Task instructions = The whole listing should be retyped word for word, apart from the pictures it holds.
╔══
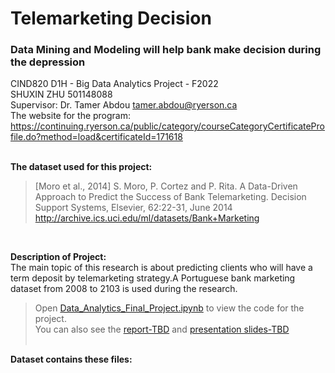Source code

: # Telemarketing Decision
### Data Mining and Modeling will help bank make decision during the depression
CIND820 D1H - Big Data Analytics Project - F2022
 <br />
SHUXIN ZHU 501148088
 <br />
 Supervisor: Dr. Tamer Abdou tamer.abdou@ryerson.ca 
 <br />
The website for the program: <br />
https://continuing.ryerson.ca/public/category/courseCategoryCertificateProfile.do?method=load&certificateId=171618
 <br /><br />

**The dataset used for this project:**
 
 >[Moro et al., 2014] S. Moro, P. Cortez and P. Rita. A Data-Driven Approach to Predict the Success of Bank Telemarketing. Decision Support Systems, Elsevier, 62:22-31, June 2014 http://archive.ics.uci.edu/ml/datasets/Bank+Marketing
<br />

**Description of Project:**
<br />The main topic of this research is about predicting clients who will have a term deposit by telemarketing strategy.A Portuguese bank marketing dataset from 2008 to 2103 is used during the research. 

>Open [Data_Analytics_Final_Project.ipynb](https://github.com/LilithZz/CIND820/blob/3501c7c3e68e610d2ea0a766698fdda7b821b61b/CIND820.ipynb)
to view the code for the project. 
<br />You can also see the [report-TBD]() and [presentation slides-TBD](TBD)<br /><br />

**Dataset contains these files:**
╚══
Response area =
Source code

: # Telemarketing Decision
### Data Mining and Modeling will help bank make decision during the depression
CIND820 D1H - Big Data Analytics Project - F2022
 <br />
SHUXIN ZHU 501148088
 <br />
 Supervisor: Dr. Tamer Abdou tamer.abdou@ryerson.ca 
 <br />
The website for the program: <br />
https://continuing.ryerson.ca/public/category/courseCategoryCertificateProfile.do?method=load&certificateId=171618
 <br /><br />

**The dataset used for this project:**
 
 >[Moro et al., 2014] S. Moro, P. Cortez and P. Rita. A Data-Driven Approach to Predict the Success of Bank Telemarketing. Decision Support Systems, Elsevier, 62:22-31, June 2014 http://archive.ics.uci.edu/ml/datasets/Bank+Marketing
<br />

**Description of Project:**
<br />The main topic of this research is about predicting clients who will have a term deposit by telemarketing strategy.A Portuguese bank marketing dataset from 2008 to 2103 is used during the research. 

>Open [Data_Analytics_Final_Project.ipynb](https://github.com/LilithZz/CIND820/blob/3501c7c3e68e610d2ea0a766698fdda7b821b61b/CIND820.ipynb)
to view the code for the project. 
<br />You can also see the [report-TBD]() and [presentation slides-TBD](TBD)<br /><br />

**Dataset contains these files:**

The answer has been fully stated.